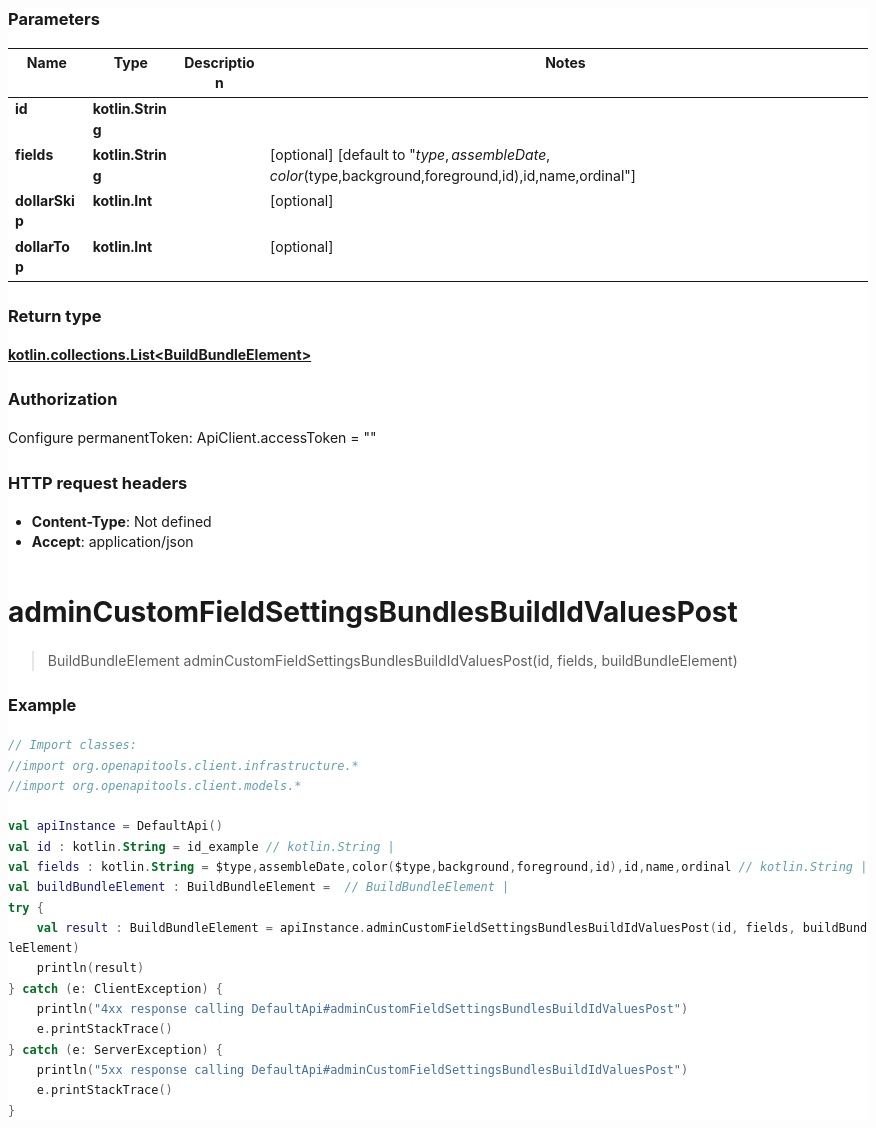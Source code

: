### Parameters

Name | Type | Description  | Notes
------------- | ------------- | ------------- | -------------
 **id** | **kotlin.String**|  |
 **fields** | **kotlin.String**|  | [optional] [default to &quot;$type,assembleDate,color($type,background,foreground,id),id,name,ordinal&quot;]
 **dollarSkip** | **kotlin.Int**|  | [optional]
 **dollarTop** | **kotlin.Int**|  | [optional]

### Return type

[**kotlin.collections.List&lt;BuildBundleElement&gt;**](BuildBundleElement.md)

### Authorization


Configure permanentToken:
    ApiClient.accessToken = ""

### HTTP request headers

 - **Content-Type**: Not defined
 - **Accept**: application/json

<a id="adminCustomFieldSettingsBundlesBuildIdValuesPost"></a>
# **adminCustomFieldSettingsBundlesBuildIdValuesPost**
> BuildBundleElement adminCustomFieldSettingsBundlesBuildIdValuesPost(id, fields, buildBundleElement)



### Example
```kotlin
// Import classes:
//import org.openapitools.client.infrastructure.*
//import org.openapitools.client.models.*

val apiInstance = DefaultApi()
val id : kotlin.String = id_example // kotlin.String | 
val fields : kotlin.String = $type,assembleDate,color($type,background,foreground,id),id,name,ordinal // kotlin.String | 
val buildBundleElement : BuildBundleElement =  // BuildBundleElement | 
try {
    val result : BuildBundleElement = apiInstance.adminCustomFieldSettingsBundlesBuildIdValuesPost(id, fields, buildBundleElement)
    println(result)
} catch (e: ClientException) {
    println("4xx response calling DefaultApi#adminCustomFieldSettingsBundlesBuildIdValuesPost")
    e.printStackTrace()
} catch (e: ServerException) {
    println("5xx response calling DefaultApi#adminCustomFieldSettingsBundlesBuildIdValuesPost")
    e.printStackTrace()
}
```
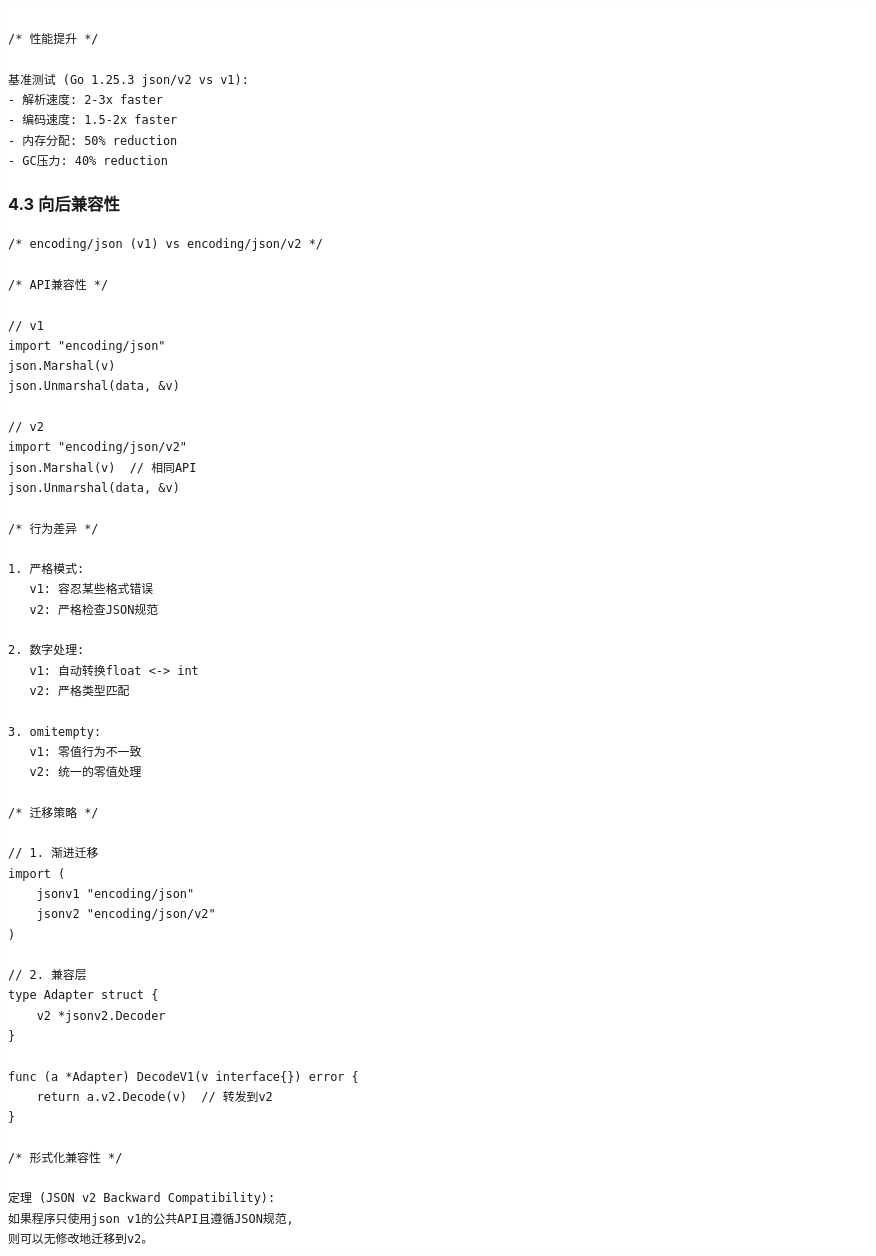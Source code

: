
 ```mathematical

/* 性能提升 */

基准测试 (Go 1.25.3 json/v2 vs v1):
- 解析速度: 2-3x faster
- 编码速度: 1.5-2x faster
- 内存分配: 50% reduction
- GC压力: 40% reduction
```

### 4.3 向后兼容性

```mathematical
/* encoding/json (v1) vs encoding/json/v2 */

/* API兼容性 */

// v1
import "encoding/json"
json.Marshal(v)
json.Unmarshal(data, &v)

// v2
import "encoding/json/v2"
json.Marshal(v)  // 相同API
json.Unmarshal(data, &v)

/* 行为差异 */

1. 严格模式:
   v1: 容忍某些格式错误
   v2: 严格检查JSON规范

2. 数字处理:
   v1: 自动转换float <-> int
   v2: 严格类型匹配

3. omitempty:
   v1: 零值行为不一致
   v2: 统一的零值处理

/* 迁移策略 */

// 1. 渐进迁移
import (
    jsonv1 "encoding/json"
    jsonv2 "encoding/json/v2"
)

// 2. 兼容层
type Adapter struct {
    v2 *jsonv2.Decoder
}

func (a *Adapter) DecodeV1(v interface{}) error {
    return a.v2.Decode(v)  // 转发到v2
}

/* 形式化兼容性 */

定理 (JSON v2 Backward Compatibility):
如果程序只使用json v1的公共API且遵循JSON规范,
则可以无修改地迁移到v2。
```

- EXERCISE INSTRUCTIONS
Send back every line of the listing exactly. Omit the images.

- EXERCISE SOLUTION
Source code

:### Parameters

Name | Type | Description  | Notes
------------- | ------------- | ------------- | -------------
 **id** | **kotlin.String**|  |
 **fields** | **kotlin.String**|  | [optional] [default to &quot;$type,assembleDate,color($type,background,foreground,id),id,name,ordinal&quot;]
 **dollarSkip** | **kotlin.Int**|  | [optional]
 **dollarTop** | **kotlin.Int**|  | [optional]

### Return type

[**kotlin.collections.List&lt;BuildBundleElement&gt;**](BuildBundleElement.md)

### Authorization


Configure permanentToken:
    ApiClient.accessToken = ""

### HTTP request headers

 - **Content-Type**: Not defined
 - **Accept**: application/json

<a id="adminCustomFieldSettingsBundlesBuildIdValuesPost"></a>
# **adminCustomFieldSettingsBundlesBuildIdValuesPost**
> BuildBundleElement adminCustomFieldSettingsBundlesBuildIdValuesPost(id, fields, buildBundleElement)



### Example
```kotlin
// Import classes:
//import org.openapitools.client.infrastructure.*
//import org.openapitools.client.models.*

val apiInstance = DefaultApi()
val id : kotlin.String = id_example // kotlin.String | 
val fields : kotlin.String = $type,assembleDate,color($type,background,foreground,id),id,name,ordinal // kotlin.String | 
val buildBundleElement : BuildBundleElement =  // BuildBundleElement | 
try {
    val result : BuildBundleElement = apiInstance.adminCustomFieldSettingsBundlesBuildIdValuesPost(id, fields, buildBundleElement)
    println(result)
} catch (e: ClientException) {
    println("4xx response calling DefaultApi#adminCustomFieldSettingsBundlesBuildIdValuesPost")
    e.printStackTrace()
} catch (e: ServerException) {
    println("5xx response calling DefaultApi#adminCustomFieldSettingsBundlesBuildIdValuesPost")
    e.printStackTrace()
}
```
Source code

:
 ```mathematical

/* 性能提升 */

基准测试 (Go 1.25.3 json/v2 vs v1):
- 解析速度: 2-3x faster
- 编码速度: 1.5-2x faster
- 内存分配: 50% reduction
- GC压力: 40% reduction
```

### 4.3 向后兼容性

```mathematical
/* encoding/json (v1) vs encoding/json/v2 */

/* API兼容性 */

// v1
import "encoding/json"
json.Marshal(v)
json.Unmarshal(data, &v)

// v2
import "encoding/json/v2"
json.Marshal(v)  // 相同API
json.Unmarshal(data, &v)

/* 行为差异 */

1. 严格模式:
   v1: 容忍某些格式错误
   v2: 严格检查JSON规范

2. 数字处理:
   v1: 自动转换float <-> int
   v2: 严格类型匹配

3. omitempty:
   v1: 零值行为不一致
   v2: 统一的零值处理

/* 迁移策略 */

// 1. 渐进迁移
import (
    jsonv1 "encoding/json"
    jsonv2 "encoding/json/v2"
)

// 2. 兼容层
type Adapter struct {
    v2 *jsonv2.Decoder
}

func (a *Adapter) DecodeV1(v interface{}) error {
    return a.v2.Decode(v)  // 转发到v2
}

/* 形式化兼容性 */

定理 (JSON v2 Backward Compatibility):
如果程序只使用json v1的公共API且遵循JSON规范,
则可以无修改地迁移到v2。
```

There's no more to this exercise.